古い礼拝所を開ける鍵と、六か月だけ使える個室の鍵が一つずつ。二食三十日分、六十枚の食券が紐で括られていた。


「冬になる前に、貧しい区へ火を入れたいのです。名のある祈り手がいれば、食事を配る日にも人は場所を見つけられる」


アグネスの指には、白布から落ちた青糸の毛羽が付いていた。残る四名の十九銀貨は称号を条件にせず、治癒所の一般寄付へ出すと表の下段にあった。


セレスティアは、布の青い名を見た。看板だけに昔の称号を置き、自分は見習いとして床を洗い、監督されれば、礼拝所も食事も失わずに済むと思った。


だが入口から来る患者が見るのは、別々の契約書ではない。青糸の名と、その下に立つ自分だった。候補資格を失った祈り手を、王国が認めた聖女だと思って寝台へ上がる。


「その名前では働きません。見習いの名なら書けます」


アグネスは白布から手を離さなかった。折り目の上で、右の親指だけが動いた。


「看板を変えれば、七人の誓約は使えません。礼拝所も、食事配布もです」


「はい」


アグネスは青い文字を内側にして白布を巻いた。七名分、計八十四銀貨の支援表を閉じ、旧礼拝所の二本の鍵と六十枚の食券を同じ鞄へ戻す。家賃六か月も、個室も、食事三十日分も台上からなくなった。


「四名分の十九銀貨は、治癒所の一般寄付へ残します。あなたの部屋にも、あなたの賃金にも充てません」


「ありがとうございます」


アグネスは巻いた布を抱え、空いた礼拝所の鍵を鞄へ戻したまま席を立った。


第2鐘前、その鞄が扉の外へ出てから、運営会の担当者が同じ台へ仮照合票を戻した。応募時の姓名と本人の顔、候補資格を失っていること、祈療補助の見習いを希望していることを順に確かめる。


「対面確認を終えました。提示条件をもう一度読みます。試用三か月、月八銀貨、共同宿舎一床、一日二食。夜番は七日につき二回まで」


セレスティアは見習いの欄へ自分の名を書き、運営会印のある本人用控えを受け取った。契約後、荷を共同宿舎へ運ぶと、一床分の寝台下には半分しか入らず、残りの箱は足元へ置いた。


夜第1鐘、処置室の受渡し台には、二枚の資格札が離して置かれた。夜番係が、それぞれを別の受領布へ載せた。


運営会の夜番係が、まずミナの札を読む。王国薬師資格院、第17日発行、条件付き薬師。一年間、全症例を監査へ出すこと。高危険薬を単独で扱わないこと。ミナは読み終わるまで薬棚の鍵へ触れず、確認印のあとで自分の首へ札を戻した。


もう一枚は、王国祈療監督登録所がイザベル・コルンへ発行した「祈監第318号」だった。有効期間は王暦219年春第1月第1日から、王暦220年春第1月第1日まで。熱均し祈療で、患者本人の開始同意、休止、停止を確認し記録する範囲だけが書かれている。


診断も投薬も、祈りの成功も保証しない。夜番係は番号、期間、範囲だけを照合し、札をイザベルへ返した。


最初の入口鈴で入ってきたトーマは、右手の包帯の端を左手で持っていた。薬指と小指のない側で、古い瘢痕の端が裂けている。外套の袖には配車札の白墨が残っていた。


「祈る前に、裂けたところを見ろ」


ミナが腫れと皮膚の色、触れた感覚、動かせる範囲を一つずつ本人へ聞く。水と洗浄布を使い、裂け目へ新しい包帯を当てた。薬札へ手を伸ばしたのは、そのあとだった。


「祈りはいらない」


「使いません」


ミナは包帯を留め、明朝の再確認時刻を書いた。トーマは端を自分の左手で押さえ、指示された動きまで終える。

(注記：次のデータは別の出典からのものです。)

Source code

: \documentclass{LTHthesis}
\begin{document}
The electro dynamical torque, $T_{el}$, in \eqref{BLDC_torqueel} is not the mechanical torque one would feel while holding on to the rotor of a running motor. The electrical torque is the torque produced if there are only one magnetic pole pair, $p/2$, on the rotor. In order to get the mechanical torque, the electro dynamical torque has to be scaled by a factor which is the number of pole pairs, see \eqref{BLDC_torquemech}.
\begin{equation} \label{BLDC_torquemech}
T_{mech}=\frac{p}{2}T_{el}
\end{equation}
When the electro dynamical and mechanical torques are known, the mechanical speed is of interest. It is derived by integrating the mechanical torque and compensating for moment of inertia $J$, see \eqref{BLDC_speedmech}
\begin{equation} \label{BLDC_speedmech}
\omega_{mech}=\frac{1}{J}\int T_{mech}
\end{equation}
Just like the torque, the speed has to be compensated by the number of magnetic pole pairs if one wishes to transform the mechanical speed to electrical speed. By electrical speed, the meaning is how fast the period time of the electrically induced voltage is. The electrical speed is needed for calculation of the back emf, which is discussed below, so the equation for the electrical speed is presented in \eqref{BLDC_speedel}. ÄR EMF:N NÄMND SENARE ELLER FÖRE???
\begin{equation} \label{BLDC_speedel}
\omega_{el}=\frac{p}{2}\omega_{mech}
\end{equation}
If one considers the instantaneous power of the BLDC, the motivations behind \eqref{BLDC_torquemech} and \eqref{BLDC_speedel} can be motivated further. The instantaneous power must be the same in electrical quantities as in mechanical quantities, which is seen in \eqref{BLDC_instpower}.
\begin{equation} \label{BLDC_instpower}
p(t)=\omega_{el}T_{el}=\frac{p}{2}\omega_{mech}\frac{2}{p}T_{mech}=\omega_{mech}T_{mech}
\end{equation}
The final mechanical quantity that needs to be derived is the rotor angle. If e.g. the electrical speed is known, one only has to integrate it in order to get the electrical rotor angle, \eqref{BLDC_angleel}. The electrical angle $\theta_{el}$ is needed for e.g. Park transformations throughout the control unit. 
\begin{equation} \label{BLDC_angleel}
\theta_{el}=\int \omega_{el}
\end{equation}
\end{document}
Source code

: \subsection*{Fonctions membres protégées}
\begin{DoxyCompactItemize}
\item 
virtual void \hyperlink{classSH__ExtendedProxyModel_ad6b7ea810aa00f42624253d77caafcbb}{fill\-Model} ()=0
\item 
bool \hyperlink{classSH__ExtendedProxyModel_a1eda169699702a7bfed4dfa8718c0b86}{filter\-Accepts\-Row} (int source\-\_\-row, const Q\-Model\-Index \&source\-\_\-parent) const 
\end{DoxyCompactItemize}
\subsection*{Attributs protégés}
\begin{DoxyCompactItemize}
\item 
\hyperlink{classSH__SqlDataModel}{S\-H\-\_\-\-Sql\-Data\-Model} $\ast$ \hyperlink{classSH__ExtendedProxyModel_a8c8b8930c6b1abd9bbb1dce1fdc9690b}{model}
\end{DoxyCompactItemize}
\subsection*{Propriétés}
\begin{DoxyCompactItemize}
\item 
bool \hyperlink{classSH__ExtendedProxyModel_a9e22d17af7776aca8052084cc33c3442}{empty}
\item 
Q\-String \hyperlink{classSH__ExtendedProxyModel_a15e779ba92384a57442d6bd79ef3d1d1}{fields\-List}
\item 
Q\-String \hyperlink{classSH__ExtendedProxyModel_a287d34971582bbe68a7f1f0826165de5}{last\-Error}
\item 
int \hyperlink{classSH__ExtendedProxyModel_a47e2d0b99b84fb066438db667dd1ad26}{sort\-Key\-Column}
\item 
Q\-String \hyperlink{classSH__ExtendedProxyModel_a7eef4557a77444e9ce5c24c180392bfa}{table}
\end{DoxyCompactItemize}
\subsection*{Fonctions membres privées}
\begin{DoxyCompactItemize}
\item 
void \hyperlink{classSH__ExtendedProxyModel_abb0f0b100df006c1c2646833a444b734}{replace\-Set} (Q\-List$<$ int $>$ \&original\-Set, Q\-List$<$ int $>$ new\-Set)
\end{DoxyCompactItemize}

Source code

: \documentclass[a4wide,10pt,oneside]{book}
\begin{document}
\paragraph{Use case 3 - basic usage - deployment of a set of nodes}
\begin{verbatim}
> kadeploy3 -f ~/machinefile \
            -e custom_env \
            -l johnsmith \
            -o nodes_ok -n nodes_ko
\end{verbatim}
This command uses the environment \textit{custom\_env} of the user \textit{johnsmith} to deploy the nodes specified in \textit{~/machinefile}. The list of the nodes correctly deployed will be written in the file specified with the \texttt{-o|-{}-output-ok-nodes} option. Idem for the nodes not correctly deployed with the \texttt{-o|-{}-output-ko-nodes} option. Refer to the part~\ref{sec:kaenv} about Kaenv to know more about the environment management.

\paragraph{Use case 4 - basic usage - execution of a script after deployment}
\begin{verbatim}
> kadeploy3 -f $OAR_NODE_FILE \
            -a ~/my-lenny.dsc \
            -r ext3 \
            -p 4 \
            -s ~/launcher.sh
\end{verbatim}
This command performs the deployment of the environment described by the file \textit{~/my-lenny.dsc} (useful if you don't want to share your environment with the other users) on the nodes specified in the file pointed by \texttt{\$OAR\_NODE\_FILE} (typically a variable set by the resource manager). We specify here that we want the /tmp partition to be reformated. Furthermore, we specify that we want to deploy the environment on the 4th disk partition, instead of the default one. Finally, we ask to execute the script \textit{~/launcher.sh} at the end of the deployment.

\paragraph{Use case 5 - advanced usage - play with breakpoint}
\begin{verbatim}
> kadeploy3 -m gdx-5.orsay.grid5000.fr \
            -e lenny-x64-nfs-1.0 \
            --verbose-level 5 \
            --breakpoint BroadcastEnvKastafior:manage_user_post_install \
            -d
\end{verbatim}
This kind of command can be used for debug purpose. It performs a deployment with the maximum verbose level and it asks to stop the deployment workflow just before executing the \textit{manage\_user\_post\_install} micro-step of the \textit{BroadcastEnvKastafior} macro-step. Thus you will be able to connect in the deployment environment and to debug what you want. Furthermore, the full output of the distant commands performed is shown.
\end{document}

仕事へ戻る前に、ミナが別の小札を出した。包帯の外側へ蓄熱済みの温石を当て、二分だけ熱を均す案だった。傷を閉じず、薬を足さず、途中でいつでも止められる。


「二分だけならやれ」


イザベルが患者とセレスティアの間へ木椅子を置いた。その脚を、床の白線へ揃えた。


「始めてよい、で合っていますか」


「二分だけだ」


開始時刻が記された。セレスティアは椅子の向こうから、温石の両端だけへ掌を置き、片側に寄った蓄熱をゆっくり均した。ミナは瘢痕の色を見ていた。


二分計の砂が半分も落ちないうちに、トーマの眉が動いた。包帯を押さえる左手の指が止まった。


「痺れる。止めろ」


セレスティアは返事より先に、温石から両手を離した。


「停止」


イザベルが停止時刻を書き、石を包帯から外した。二分の欄には未了線が引かれる。トーマの右手は二本欠けたままで、裂け目は白い布の下に残った。


次の入口鈴が、夜第2鐘の打音に重なって鳴った。セレスティアはトーマの記録を閉じて立ち上がる。


「今、行きます」


返事をして、入口の戸を開けた。